# [Entries provided]
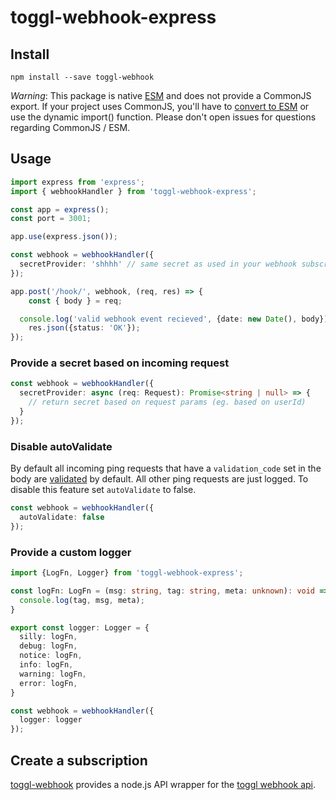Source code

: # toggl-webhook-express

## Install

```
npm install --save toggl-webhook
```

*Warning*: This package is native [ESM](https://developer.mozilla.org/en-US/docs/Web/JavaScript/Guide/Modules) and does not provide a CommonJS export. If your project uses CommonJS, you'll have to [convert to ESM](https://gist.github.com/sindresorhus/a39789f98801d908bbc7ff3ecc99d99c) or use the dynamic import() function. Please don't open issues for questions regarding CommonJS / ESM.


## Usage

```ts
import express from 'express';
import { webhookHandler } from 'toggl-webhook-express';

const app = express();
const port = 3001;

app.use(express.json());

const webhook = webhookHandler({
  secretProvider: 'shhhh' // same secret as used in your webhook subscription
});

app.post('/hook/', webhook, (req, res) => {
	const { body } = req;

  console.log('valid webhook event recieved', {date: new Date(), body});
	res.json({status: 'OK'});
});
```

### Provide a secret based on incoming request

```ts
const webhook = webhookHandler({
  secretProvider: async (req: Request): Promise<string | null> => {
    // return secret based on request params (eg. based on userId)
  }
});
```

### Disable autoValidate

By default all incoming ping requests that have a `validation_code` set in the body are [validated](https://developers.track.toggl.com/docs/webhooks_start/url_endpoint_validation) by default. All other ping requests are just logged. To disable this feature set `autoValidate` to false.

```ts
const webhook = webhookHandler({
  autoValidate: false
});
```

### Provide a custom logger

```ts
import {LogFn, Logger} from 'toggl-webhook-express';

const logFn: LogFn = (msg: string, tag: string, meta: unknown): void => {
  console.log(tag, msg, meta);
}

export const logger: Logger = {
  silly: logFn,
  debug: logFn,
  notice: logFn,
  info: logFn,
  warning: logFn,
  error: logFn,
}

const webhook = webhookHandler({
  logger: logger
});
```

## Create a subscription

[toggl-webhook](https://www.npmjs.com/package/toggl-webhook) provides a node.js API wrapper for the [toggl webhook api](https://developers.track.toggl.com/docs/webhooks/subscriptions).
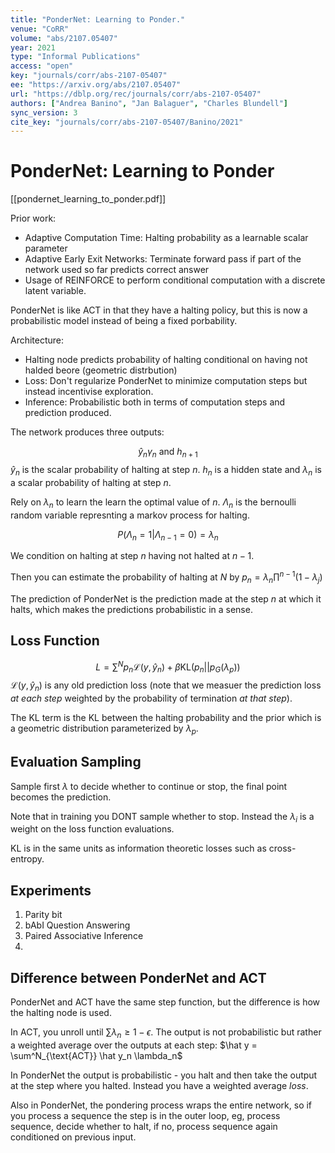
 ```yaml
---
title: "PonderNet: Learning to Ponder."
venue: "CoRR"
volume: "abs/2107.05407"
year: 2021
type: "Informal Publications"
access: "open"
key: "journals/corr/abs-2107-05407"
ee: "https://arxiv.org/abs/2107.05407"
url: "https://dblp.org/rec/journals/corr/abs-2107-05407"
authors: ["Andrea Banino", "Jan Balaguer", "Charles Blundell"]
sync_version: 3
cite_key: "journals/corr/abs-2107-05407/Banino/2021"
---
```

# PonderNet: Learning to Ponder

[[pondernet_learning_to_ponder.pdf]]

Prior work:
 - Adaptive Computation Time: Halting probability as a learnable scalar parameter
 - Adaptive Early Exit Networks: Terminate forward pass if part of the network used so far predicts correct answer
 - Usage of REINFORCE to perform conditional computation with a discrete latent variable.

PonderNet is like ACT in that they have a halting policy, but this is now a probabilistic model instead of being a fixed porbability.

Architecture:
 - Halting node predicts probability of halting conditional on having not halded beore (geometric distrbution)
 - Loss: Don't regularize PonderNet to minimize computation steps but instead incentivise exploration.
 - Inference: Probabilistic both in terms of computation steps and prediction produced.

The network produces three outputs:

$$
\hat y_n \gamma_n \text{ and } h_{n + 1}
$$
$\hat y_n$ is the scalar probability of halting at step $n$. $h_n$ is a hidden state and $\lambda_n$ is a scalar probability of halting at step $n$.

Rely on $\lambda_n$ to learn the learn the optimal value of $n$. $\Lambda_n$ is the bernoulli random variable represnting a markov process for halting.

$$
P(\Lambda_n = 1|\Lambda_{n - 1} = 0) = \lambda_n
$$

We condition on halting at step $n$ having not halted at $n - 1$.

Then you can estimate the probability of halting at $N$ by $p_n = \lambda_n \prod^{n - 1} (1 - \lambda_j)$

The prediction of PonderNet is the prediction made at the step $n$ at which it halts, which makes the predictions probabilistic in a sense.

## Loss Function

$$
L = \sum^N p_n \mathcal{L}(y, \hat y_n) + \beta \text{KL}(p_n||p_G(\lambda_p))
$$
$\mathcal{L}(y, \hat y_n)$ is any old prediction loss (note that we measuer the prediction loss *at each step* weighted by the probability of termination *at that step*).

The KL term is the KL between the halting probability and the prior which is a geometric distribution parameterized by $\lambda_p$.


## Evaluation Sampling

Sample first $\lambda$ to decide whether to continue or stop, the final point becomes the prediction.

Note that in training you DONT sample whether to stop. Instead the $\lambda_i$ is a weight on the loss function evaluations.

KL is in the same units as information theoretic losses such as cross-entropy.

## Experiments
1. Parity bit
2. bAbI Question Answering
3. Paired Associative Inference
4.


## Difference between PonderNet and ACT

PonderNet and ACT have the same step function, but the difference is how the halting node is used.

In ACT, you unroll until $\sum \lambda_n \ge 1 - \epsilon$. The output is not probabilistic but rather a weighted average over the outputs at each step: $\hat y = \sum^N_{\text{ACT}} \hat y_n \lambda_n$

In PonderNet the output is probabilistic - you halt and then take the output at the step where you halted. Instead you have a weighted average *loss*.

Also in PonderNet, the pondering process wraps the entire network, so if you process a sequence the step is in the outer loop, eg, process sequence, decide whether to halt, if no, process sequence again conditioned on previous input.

# [Work task]
In the listing above, the lines from the one containing "0) = \lambda_n" through the last line are to be returned exactly.

# [Output for this exercise]
P(\Lambda_n = 1|\Lambda_{n - 1} = 0) = \lambda_n
$$

We condition on halting at step $n$ having not halted at $n - 1$.

Then you can estimate the probability of halting at $N$ by $p_n = \lambda_n \prod^{n - 1} (1 - \lambda_j)$

The prediction of PonderNet is the prediction made at the step $n$ at which it halts, which makes the predictions probabilistic in a sense.

## Loss Function

$$
L = \sum^N p_n \mathcal{L}(y, \hat y_n) + \beta \text{KL}(p_n||p_G(\lambda_p))
$$
$\mathcal{L}(y, \hat y_n)$ is any old prediction loss (note that we measuer the prediction loss *at each step* weighted by the probability of termination *at that step*).

The KL term is the KL between the halting probability and the prior which is a geometric distribution parameterized by $\lambda_p$.


## Evaluation Sampling

Sample first $\lambda$ to decide whether to continue or stop, the final point becomes the prediction.

Note that in training you DONT sample whether to stop. Instead the $\lambda_i$ is a weight on the loss function evaluations.

KL is in the same units as information theoretic losses such as cross-entropy.

## Experiments
1. Parity bit
2. bAbI Question Answering
3. Paired Associative Inference
4.


## Difference between PonderNet and ACT

PonderNet and ACT have the same step function, but the difference is how the halting node is used.

In ACT, you unroll until $\sum \lambda_n \ge 1 - \epsilon$. The output is not probabilistic but rather a weighted average over the outputs at each step: $\hat y = \sum^N_{\text{ACT}} \hat y_n \lambda_n$

In PonderNet the output is probabilistic - you halt and then take the output at the step where you halted. Instead you have a weighted average *loss*.

Also in PonderNet, the pondering process wraps the entire network, so if you process a sequence the step is in the outer loop, eg, process sequence, decide whether to halt, if no, process sequence again conditioned on previous input.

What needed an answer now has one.